Francesco Talanti

Il genio poliedrico del dantista che tradusse la Divina Commedia in dialetto

Franco Gàbici - Capo Reparto delle Attività scientifiche e museali del Comune di Ravenna

Francesco Talanti, il famoso santalbertese conosciuto soprattutto per aver tradotto nel nostro dialetto alcuni canti della Divina commedia, moriva quarant’anni fa, nel giugno del 1946, in un ricovero di Rimini.
Nato a Sant’Alberto nel 1870, dimostrò fin da ragazzo vivacità intellettuale ma anche stravaganze e atteggiamenti sopra le righe al punto che i suoi compaesani lo chiamarono subito “Cecco e matt”. Ma Talanti non fu solamente uno scrittore e un poeta. Fu un appassionato dantista, insegnante di matematica, poliglotta (conosceva una mezza dozzina di lingue) e autore di saggi come L’uomo e la parola, uno studio sulle teorie evoluzionistiche di Darwin che Talanti dedica alla memoria di Olindo Guerrini.
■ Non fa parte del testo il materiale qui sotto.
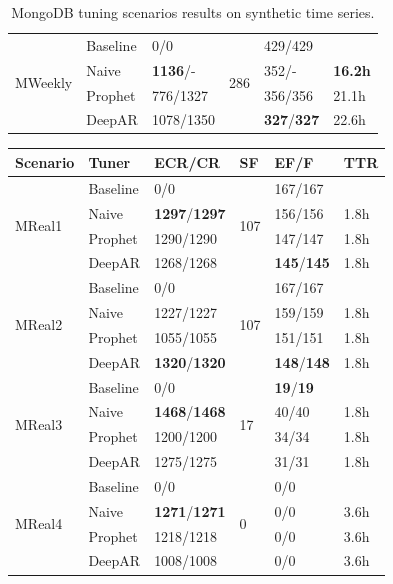 \documentclass[a4paper, 12pt]{article} %
\newcommand{\ra}[1]{\renewcommand{\arraystretch}{#1}}
\begin{document}
\begin{table}
\begin{tabularx}{\textwidth}{@{}XXXXXX@{}}
			\midrule
			\multirow{4}{*}{MWeekly}
			& Baseline & 0/0 & \multirow{4}{*}{286} & 429/429 & \\
			& Naive & \textbf{1136}/- && 352/- & \textbf{16.2h} \\
			& Prophet & 776/1327 && 356/356 & 21.1h\\
			& DeepAR & 1078/1350 && \textbf{327}/\textbf{327} & 22.6h\\
			
			\bottomrule
		\end{tabularx}
		\caption{MongoDB tuning scenarios results on synthetic time series. } \label{table:results_mongo_synthetic}
	\end{table}

	\begin{table}\centering 
		\ra{1.3}
		\begin{tabularx}{\textwidth}{@{}XXXXXX@{}}
			\toprule
			Scenario & Tuner & ECR/CR & SF & EF/F & TTR\\

			\midrule
			\multirow{4}{*}{MReal1}
			& Baseline & 0/0 & \multirow{4}{*}{107} & 167/167 & \\
			& Naive & \textbf{1297}/\textbf{1297} && 156/156 & 1.8h \\
			& Prophet & 1290/1290 && 147/147 & 1.8h\\
			& DeepAR & 1268/1268 && \textbf{145}/\textbf{145} & 1.8h\\
			
			\midrule
			\multirow{4}{*}{MReal2}
			& Baseline & 0/0 & \multirow{4}{*}{107} & 167/167 & \\
			& Naive & 1227/1227 && 159/159 & 1.8h \\
			& Prophet & 1055/1055 && 151/151 & 1.8h\\
			& DeepAR & \textbf{1320}/\textbf{1320} && \textbf{148}/\textbf{148} & 1.8h\\
			
			\midrule
			\multirow{4}{*}{MReal3}
			& Baseline & 0/0 & \multirow{4}{*}{17} & \textbf{19}/\textbf{19} & \\
			& Naive & \textbf{1468}/\textbf{1468} && 40/40 & 1.8h \\
			& Prophet & 1200/1200 && 34/34 & 1.8h\\
			& DeepAR & 1275/1275 && 31/31 & 1.8h\\
			
			\midrule
			\multirow{4}{*}{MReal4}
			& Baseline & 0/0 & \multirow{4}{*}{0} & 0/0 & \\
			& Naive & \textbf{1271}/\textbf{1271} && 0/0 & 3.6h \\
			& Prophet & 1218/1218 && 0/0 & 3.6h\\
			& DeepAR & 1008/1008 && 0/0 & 3.6h\\
			

\end{tabularx}
\end{table}
\end{document}
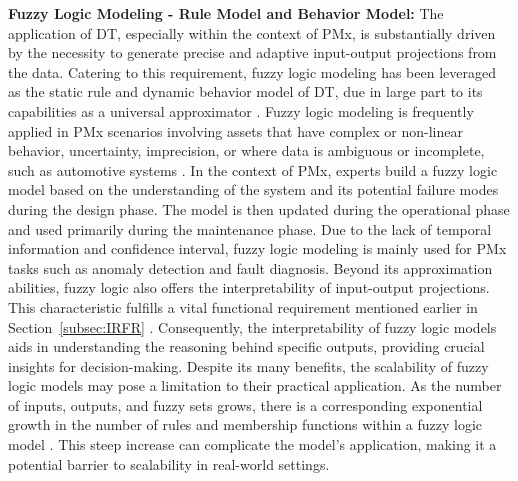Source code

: \documentclass[runningheads]{llncs}
\begin{document}
\textbf{Fuzzy Logic Modeling - Rule Model and Behavior Model:} The application of DT, especially within the context of PMx, is substantially driven by the necessity to generate precise and adaptive input-output projections from the data. Catering to this requirement, fuzzy logic modeling has been leveraged as the static rule and dynamic behavior model of DT, due in large part to its capabilities as a universal approximator \cite{alves2021digital}. Fuzzy logic modeling is frequently applied in PMx scenarios involving assets that have complex or non-linear behavior, uncertainty, imprecision, or where data is ambiguous or incomplete, such as automotive systems \cite{venkatesan2019health}. In the context of PMx, experts build a fuzzy logic model based on the understanding of the system and its potential failure modes during the design phase. The model is then updated during the operational phase and used primarily during the maintenance phase. Due to the lack of temporal information and confidence interval, fuzzy logic modeling is mainly used for PMx tasks such as anomaly detection and fault diagnosis. Beyond its approximation abilities, fuzzy logic also offers the interpretability of input-output projections. This characteristic fulfills a vital functional requirement mentioned earlier in Section~\ref{subsec:IRFR} \cite{ANTONELLI2016649}. Consequently, the interpretability of fuzzy logic models aids in understanding the reasoning behind specific outputs, providing crucial insights for decision-making. Despite its many benefits, the scalability of fuzzy logic models may pose a limitation to their practical application. As the number of inputs, outputs, and fuzzy sets grows, there is a corresponding exponential growth in the number of rules and membership functions within a fuzzy logic model \cite{alves2021digital}. This steep increase can complicate the model's application, making it a potential barrier to scalability in real-world settings.\\
\end{document}
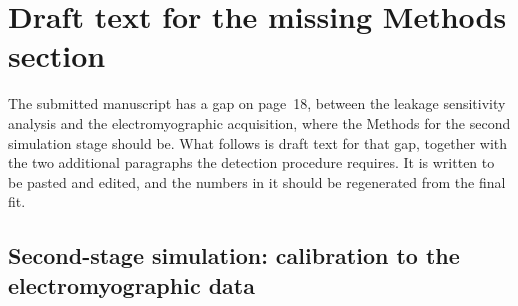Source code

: \documentclass[a4paper,11pt]{article}
\newcommand{\1}{\mathbbm{1}}
\begin{document}
\section{Draft text for the missing Methods section}
\label{sec:methods}

The submitted manuscript has a gap on page~18, between the leakage sensitivity analysis
and the electromyographic acquisition, where the Methods for the second simulation stage
should be. What follows is draft text for that gap, together with the two additional
paragraphs the detection procedure requires. It is written to be pasted and edited, and
the numbers in it should be regenerated from the final fit.

\subsection*{Second-stage simulation: calibration to the electromyographic data}
\end{document}
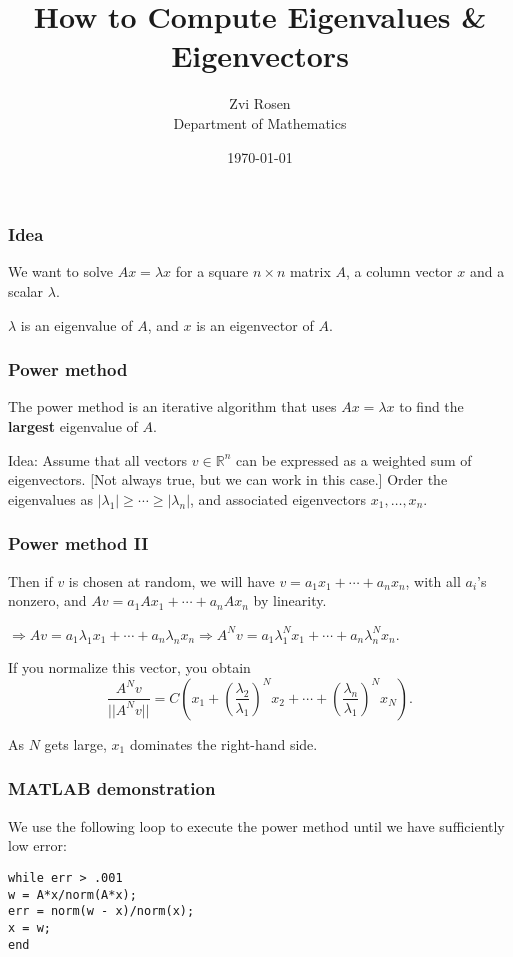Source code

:\documentclass[12pt]{beamer}
\newcommand{\RR}{\ensuremath{\mathbb{R}}}
\theoremstyle{definition}
\begin{document}
\author[Z. Rosen]{Zvi Rosen \\ Department of Mathematics}

\date[\today]{\today}
\title[Eigenvalue Algorithms]{{\Large How to Compute 
Eigenvalues \& Eigenvectors}}


\frame{\titlepage}


\begin{frame}
\frametitle{Idea}
We want to solve $Ax = \lambda x$ for a square $n \times n$ matrix $A$,
a column vector $x$ and a scalar $\lambda$.

$\lambda$ is an eigenvalue of $A$, and $x$ is an eigenvector of $A$.
\end{frame}

\begin{frame}
\frametitle{Power method}

The power method is an iterative algorithm that uses $Ax =  \lambda x$ to
find the {\bf largest} eigenvalue of $A$.

Idea: Assume that all vectors $v \in \RR^n$ can be expressed as
a weighted sum of eigenvectors. [Not always true, but we can work in this
case.] Order the eigenvalues as $|\lambda_1| \geq \cdots \geq |\lambda_n|$, and
associated eigenvectors $x_1,\ldots,x_n$.

\end{frame}

\begin{frame}

\frametitle{Power method II}
Then if $v$ is chosen at random, we will have 
$v = a_1 x_1 + \cdots + a_n x_n$, with all $a_i$'s nonzero,
and $Av =  a_1 A x_1 + \cdots + a_n A x_n$ by linearity.

$\Rightarrow Av = a_1 \lambda_1 x_1 + \cdots + a_n \lambda_n x_n
 \Rightarrow A^Nv = a_1 \lambda_1^N x_1 + \cdots + a_n \lambda_n^N x_n$.

If you normalize this vector, you obtain
\[\dfrac{A^Nv}{||A^Nv||} = C \left( x_1 + \left(\dfrac{\lambda_2}{\lambda_1}\right)^N x_2 + \cdots +  \left(\dfrac{\lambda_n}{\lambda_1}\right)^Nx_N\right).\]

As $N$ gets large, $x_1$ dominates the right-hand side.
\end{frame}

\begin{frame}
\frametitle{MATLAB demonstration}

We use the following loop to execute the power method until
we have sufficiently low error:

\vspace{1cm}

{\tt while err > .001 } \\
{\tt    w = A*x/norm(A*x);} \\
{\tt  err = norm(w - x)/norm(x);}\\
{\tt    x = w;}\\
{\tt end}

\end{frame}
\end{document}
Sospinto da una innata irrequietezza, qualità assai strana per un romagnolo, condusse una vita da giramondo, quasi da zingaro, ma dovunque lo condussero le vicende della vita si fece sempre apprezzare per le sue doti.
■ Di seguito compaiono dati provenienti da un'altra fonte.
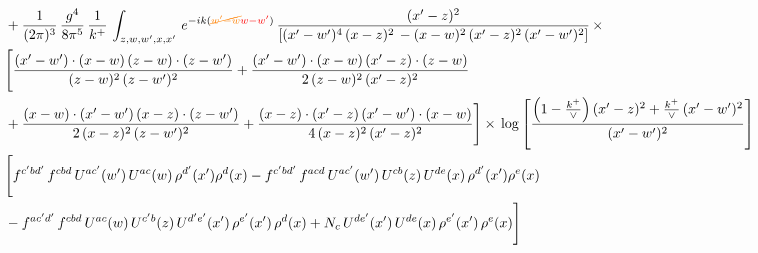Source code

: \documentclass[9pt]{article}
\numberwithin{equation}{section}
\begin{document}
\begin{align}
&  + \frac{1}{(2\pi)^{3}}\, \frac{g^{4}}{8\pi^{5}}\,\frac{1}{k^{+}}\,\int_{z,w,w^{\prime},x,x'}\, e^{-ik({\color{orange}\cancel{w^{\prime}-w}}{\color{red}w-w^{\prime}})}\, \frac{(x'-z)^{2}}{\left[(x'-w')^{4}\,(x-z)^{2}\, - (x-w)^{2}\, (x'-z)^{2}\,(x'-w')^{2}\right]}\,  \times\notag \\ & \Bigg[\frac{(x'-w')\cdot (x-w)\, (z-w)\cdot (z-w')}{(z-w)^{2}\, (z-w')^{2}}+\frac{(x'-w')\cdot (x-w)\, (x'-z)\cdot (z-w)}{2\, (z-w)^{2}\, (x'-z)^{2}}\notag \\ & +\frac{(x-w)\cdot (x'-w')\, (x-z)\cdot (z-w')}{2\, (x-z)^{2}\, (z-w')^{2}}+\frac{(x-z)\cdot (x'-z)\, (x'-w')\cdot (x-w)}{4\, (x-z)^{2}\, (x'-z)^{2}}\Bigg] \times\,\log{\left[\frac{\left(1-\frac{k^{+}}{\vee}\right)(x'-z)^{2}+\frac{k^{+}}{\vee}\,(x'-w')^{2}}{(x'-w')^{2}}\right]} \notag \\ & \Bigg[f^{c'bd'}\,f^{cbd}\, U^{ac'}(w')\,U^{ac}(w)\,\rho^{d'}(x')\rho^{d}(x)- f^{c'bd'}\,f^{acd}\,U^{ac'}(w')\,U^{cb}(z)\,U^{de}(x)\,\rho^{d'}(x')\rho^{e}(x) \notag \\ & -f^{ac'd'}\,f^{cbd}\,U^{ac}(w)\,U^{c'b}(z)\,U^{d'e'}(x')\,\rho^{e'}(x')\,\rho^{d}(x) +N_{c}\,U^{de'}(x')\,U^{de}(x)\,\rho^{e'}(x')\,\rho^{e}(x)\Bigg]
\end{align}
\end{document}
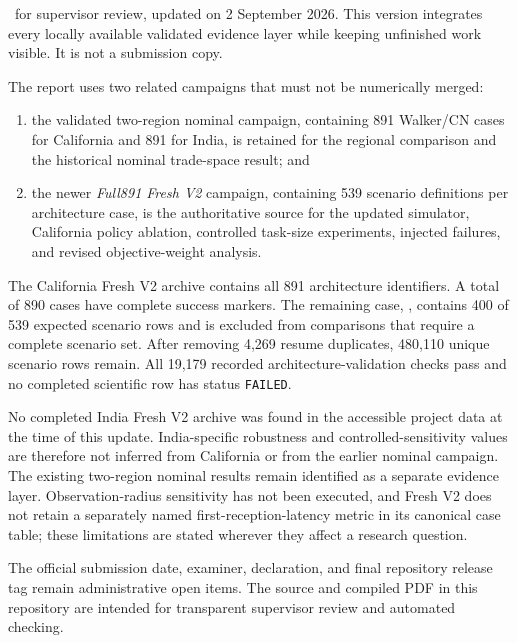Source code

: \workingdraft\ for supervisor review, updated on 2 September 2026. This version integrates every locally available validated evidence layer while keeping unfinished work visible. It is not a submission copy.

The report uses two related campaigns that must not be numerically merged:
\begin{enumerate}
\item the validated two-region nominal campaign, containing 891 Walker/CN cases for California and 891 for India, is retained for the regional comparison and the historical nominal trade-space result; and
\item the newer \textit{Full891 Fresh V2} campaign, containing 539 scenario definitions per architecture case, is the authoritative source for the updated simulator, California policy ablation, controlled task-size experiments, injected failures, and revised objective-weight analysis.
\end{enumerate}

The California Fresh V2 archive contains all 891 architecture identifiers. A total of 890 cases have complete success markers. The remaining case, , contains 400 of 539 expected scenario rows and is excluded from comparisons that require a complete scenario set. After removing 4,269 resume duplicates, 480,110 unique scenario rows remain. All 19,179 recorded architecture-validation checks pass and no completed scientific row has status \texttt{FAILED}.

No completed India Fresh V2 archive was found in the accessible project data at the time of this update. India-specific robustness and controlled-sensitivity values are therefore not inferred from California or from the earlier nominal campaign. The existing two-region nominal results remain identified as a separate evidence layer. Observation-radius sensitivity has not been executed, and Fresh V2 does not retain a separately named first-reception-latency metric in its canonical case table; these limitations are stated wherever they affect a research question.

The official submission date, examiner, declaration, and final repository release tag remain administrative open items. The source and compiled PDF in this repository are intended for transparent supervisor review and automated checking.
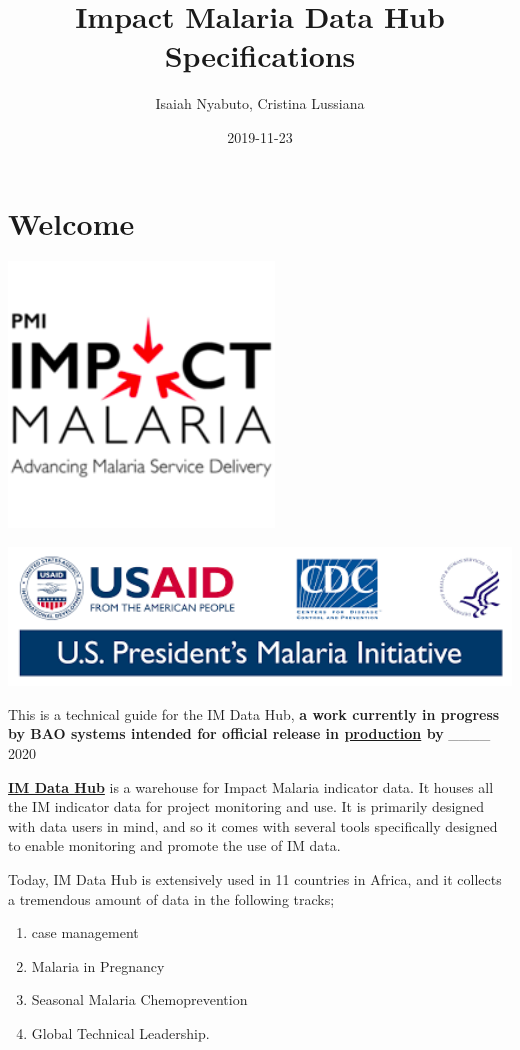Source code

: \documentclass[]{book}
\title{Impact Malaria Data Hub Specifications}
\author{Isaiah Nyabuto, Cristina Lussiana}
\date{2019-11-23}
\providecommand{\tightlist}{%
  \setlength{\itemsep}{0pt}\setlength{\parskip}{0pt}}
\begin{document}
\maketitle

{
\setcounter{tocdepth}{1}
\tableofcontents
}
\hypertarget{welcome}{%
\chapter*{Welcome}\label{welcome}}

\includegraphics[width=2.78in]{./images/logo1}

\includegraphics[width=5.93in]{./images/logo2}

This is a technical guide for the IM Data Hub, \textbf{a work currently in progress by BAO systems intended for official release in \href{imdatahub.org}{production} by }\_\_\_\_ 2020

\href{imdatahub.org}{\textbf{IM Data Hub}} is a warehouse for Impact Malaria indicator data. It houses all the IM indicator data for project monitoring and use. It is primarily designed with data users in mind, and so it comes with several tools specifically designed to enable monitoring and promote the use of IM data.

Today, IM Data Hub is extensively used in 11 countries in Africa, and it collects a tremendous amount of data in the following tracks;

\begin{enumerate}
\def\labelenumi{\arabic{enumi}.}
\tightlist
\item
  case management
\item
  Malaria in Pregnancy
\item
  Seasonal Malaria Chemoprevention
\item
  Global Technical Leadership.
\end{enumerate}
\end{document}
Insegnò matematica a Intra, a Luino e a San Gallo e scrisse un Algebra Handbuch che fu tradotto in giapponese dal professor Sakuma e adottato dal liceo Vaseda di Tokio. Tradusse anche in francese gli Elementi di geometria di Faifofer. Come cultore di Dante organizzava letture dei canti aiutandosi con proiezioni di ombre cinesi da lui stesso costruite. Spirito libero e insofferente, fu anche un grande polemista come dimostra Sottovento, un saggio del 1930 nel quale dedica pagine e pagine alla critica spietata e a volte anche cattiva di Alfredo Oriani al quale consiglia di “mettersi a studiare la grammatica, e starsene zitto fin che non l’abbia imparata”. Non risparmia neanche Gabriele D’Annunzio: “A Gabriele d’Annunzio sia gloria ed onor per le sue gesta di guerra, se bene un certo Giuseppe Garibaldi abbia fatto qualche cosa per l’Italia, con meno rumore e miglior mercato”.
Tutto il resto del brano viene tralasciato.